▶ About this exercise:
Copy, from the listing, every line in which the string "your" is present.

▶ Records shown:

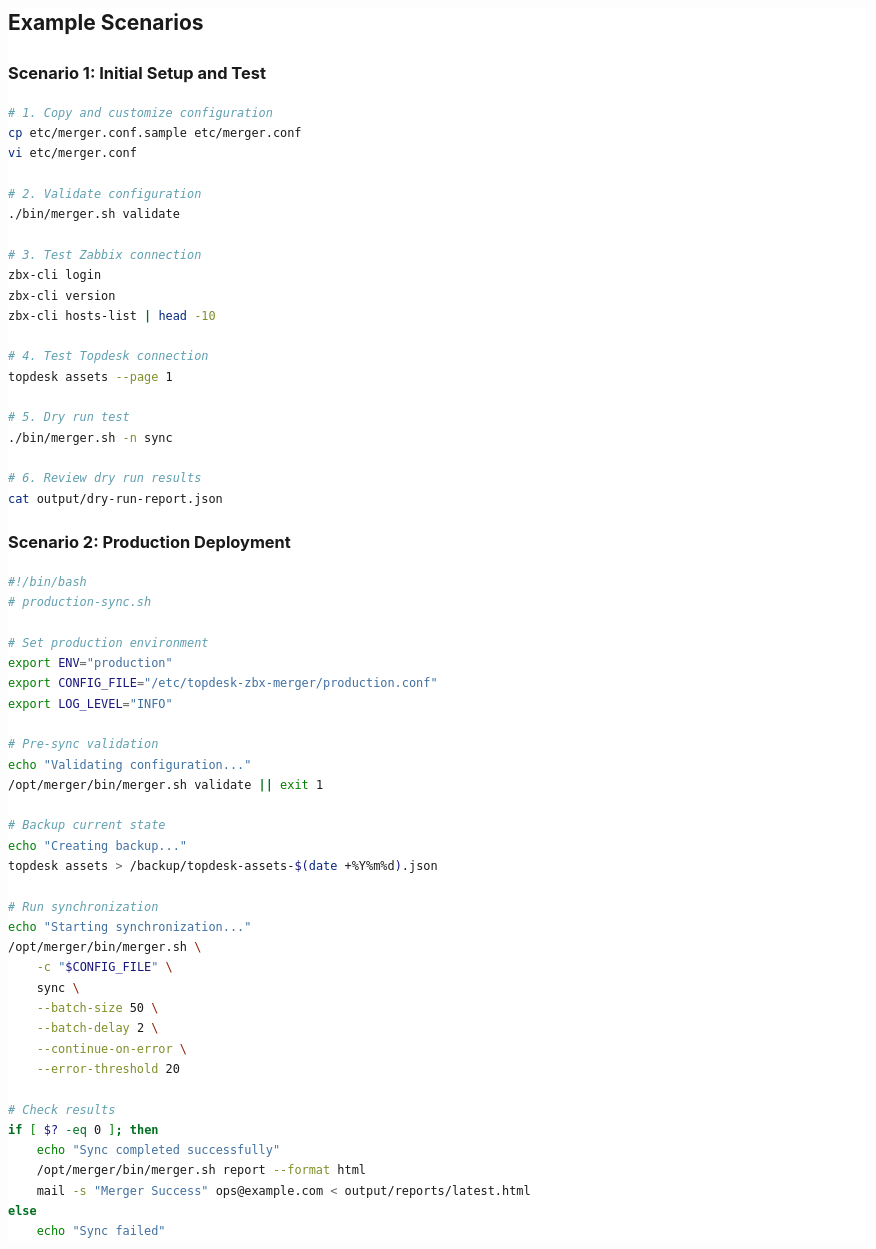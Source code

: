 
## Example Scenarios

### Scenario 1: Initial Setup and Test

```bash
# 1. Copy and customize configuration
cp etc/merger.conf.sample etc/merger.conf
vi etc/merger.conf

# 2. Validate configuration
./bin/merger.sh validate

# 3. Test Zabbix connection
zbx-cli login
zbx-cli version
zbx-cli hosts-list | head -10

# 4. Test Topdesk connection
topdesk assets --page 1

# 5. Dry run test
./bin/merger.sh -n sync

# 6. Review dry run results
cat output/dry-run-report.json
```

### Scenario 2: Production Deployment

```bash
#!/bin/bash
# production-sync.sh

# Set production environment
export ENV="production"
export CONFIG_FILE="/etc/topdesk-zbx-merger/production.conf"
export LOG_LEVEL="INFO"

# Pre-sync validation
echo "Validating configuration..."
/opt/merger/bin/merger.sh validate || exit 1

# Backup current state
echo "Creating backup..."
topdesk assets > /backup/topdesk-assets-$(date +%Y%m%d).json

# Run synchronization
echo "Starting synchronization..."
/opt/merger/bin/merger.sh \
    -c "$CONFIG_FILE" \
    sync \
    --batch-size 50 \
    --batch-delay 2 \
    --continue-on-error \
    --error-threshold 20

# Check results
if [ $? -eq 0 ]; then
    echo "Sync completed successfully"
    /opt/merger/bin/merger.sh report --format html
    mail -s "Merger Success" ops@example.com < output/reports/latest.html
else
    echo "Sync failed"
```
==
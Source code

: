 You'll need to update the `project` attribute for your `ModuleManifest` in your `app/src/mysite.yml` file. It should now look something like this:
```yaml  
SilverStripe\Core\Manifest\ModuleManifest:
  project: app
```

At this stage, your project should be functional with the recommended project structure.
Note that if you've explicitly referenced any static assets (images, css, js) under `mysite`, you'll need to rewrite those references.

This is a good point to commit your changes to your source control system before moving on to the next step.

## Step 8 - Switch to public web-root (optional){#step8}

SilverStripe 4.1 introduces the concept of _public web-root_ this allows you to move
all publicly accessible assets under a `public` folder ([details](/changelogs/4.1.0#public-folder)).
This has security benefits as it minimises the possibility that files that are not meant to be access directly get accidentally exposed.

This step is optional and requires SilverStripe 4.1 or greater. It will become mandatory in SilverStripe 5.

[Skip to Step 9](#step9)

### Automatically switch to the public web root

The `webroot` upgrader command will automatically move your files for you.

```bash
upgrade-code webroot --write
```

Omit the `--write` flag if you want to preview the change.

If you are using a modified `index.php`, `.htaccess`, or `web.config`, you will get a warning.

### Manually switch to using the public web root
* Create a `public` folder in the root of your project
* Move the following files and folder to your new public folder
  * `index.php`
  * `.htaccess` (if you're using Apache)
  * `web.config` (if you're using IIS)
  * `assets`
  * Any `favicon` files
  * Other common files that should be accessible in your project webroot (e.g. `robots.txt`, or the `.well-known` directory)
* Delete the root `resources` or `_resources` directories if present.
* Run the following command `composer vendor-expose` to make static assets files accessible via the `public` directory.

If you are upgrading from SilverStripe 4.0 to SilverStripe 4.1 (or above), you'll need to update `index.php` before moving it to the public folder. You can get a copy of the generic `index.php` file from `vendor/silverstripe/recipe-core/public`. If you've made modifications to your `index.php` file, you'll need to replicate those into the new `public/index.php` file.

▶ Completed task:
: You'll need to update the `project` attribute for your `ModuleManifest` in your `app/src/mysite.yml` file. It should now look something like this:
At this stage, your project should be functional with the recommended project structure.
This is a good point to commit your changes to your source control system before moving on to the next step.
The `webroot` upgrader command will automatically move your files for you.
* Create a `public` folder in the root of your project
* Move the following files and folder to your new public folder
  * Other common files that should be accessible in your project webroot (e.g. `robots.txt`, or the `.well-known` directory)
If you are upgrading from SilverStripe 4.0 to SilverStripe 4.1 (or above), you'll need to update `index.php` before moving it to the public folder. You can get a copy of the generic `index.php` file from `vendor/silverstripe/recipe-core/public`. If you've made modifications to your `index.php` file, you'll need to replicate those into the new `public/index.php` file.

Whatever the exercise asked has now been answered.